Я ехала домой из зоопарка с двумя маленькими детьми, которые только что заснули на заднем сиденье моего внедорожника, и составляла список того, что необходимо сделать по приезде. «Сегодняшняя передача посвящена бедности перфекционизма», – сказал радиоведущий, прерывая мои размышления.
«Определенно это не я. Я никогда ничего не делала правильно», – пробормотала я себе под нос и потянулась к ручке радиоприемника. Я неаккуратна и уделяю мало внимания деталям. Моей работе всегда чего-то не хватает, и она никогда не заканчивается.
Но прежде чем я успела переключить станцию, ведущий сказал: «А если вы – настоящий перфекционист, вы только что сказали, что не можете им быть, потому что в жизни никогда не сделали ничего идеального».
Подождите, что? Я никогда не думала, что могу быть перфекционисткой. Я была просто в шоке. Когда радиоведущий продолжил описывать меня, я свернула на парковку под тенистое дерево.
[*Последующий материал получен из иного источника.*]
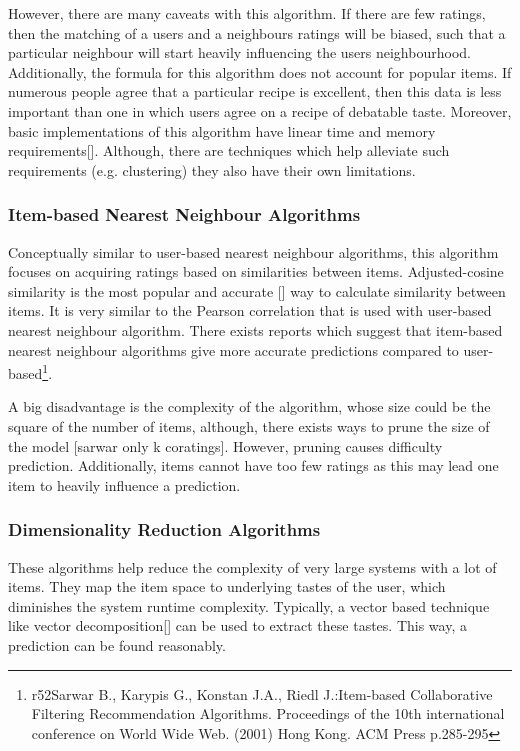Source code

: However, there are many caveats with this algorithm. If there are few ratings, then the matching of a users and a neighbours ratings will be biased, such that a particular neighbour will start heavily influencing the users neighbourhood. Additionally, the formula for this algorithm does not account for popular items. If numerous people agree that a particular recipe is excellent, then this data is less important than one in which users agree on a recipe of debatable taste. Moreover, basic implementations of this algorithm have linear time and memory requirements[]. Although, there are techniques which help alleviate such requirements (e.g. clustering) they also have their own limitations.

\subsubsection{Item-based Nearest Neighbour Algorithms}

 Conceptually similar to user-based nearest neighbour algorithms, this algorithm focuses on acquiring ratings based on similarities between items. Adjusted-cosine similarity is the most popular and accurate [] way to calculate similarity between items. It is very similar to the Pearson correlation that is used with user-based nearest neighbour algorithm. There exists reports which suggest that item-based nearest neighbour algorithms give more accurate predictions compared to user-based\footnote{r52Sarwar B., Karypis G., Konstan J.A., Riedl J.:Item-based Collaborative Filtering Recommendation Algorithms. Proceedings of the 10th international conference on World Wide Web. (2001) Hong Kong. ACM Press p.285-295}.

A big disadvantage is the complexity of the algorithm, whose size could be the square of the number of items, although, there exists ways to prune the size of the model [sarwar only k coratings]. However, pruning causes difficulty prediction. Additionally, items cannot have too few ratings as this may lead one item to heavily influence a prediction.

\subsubsection{Dimensionality Reduction Algorithms}

These algorithms help reduce the complexity of very large systems with a lot of items. They map the item space to underlying tastes of the user, which diminishes the system runtime complexity. Typically, a vector based technique like vector decomposition[] can be used to extract these tastes. This way, a prediction can be found reasonably.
Пока дочери мирно спали, я узнала, что я действительно перфекционистка.
Перфекционисты быстро находят недостатки в себе и других и чрезмерно критичны к ошибкам. Поскольку я знаю, что хочу все делать правильно, я откладываю дела из страха критики, неудачи или неприятия. Прокрастинирующие перфекционисты часто считают, что психологически более приемлемо вообще не браться за работу, чем столкнуться с возможностью не справиться с ней. Мой перфекционизм основывался на убеждении, что я никогда не буду соответствовать (в основном неосознанному) стандарту, который установила для себя. Самобичевание удерживало меня от того, чтобы приступить к выполнению задачи до тех пор, пока это не становилось абсолютно необходимым. Хотя прошли годы, прежде чем я поняла, как при СДВГ навсегда сохраняются перфекционизм и прокрастинация, я знала, что мне необходимо что-то изменить.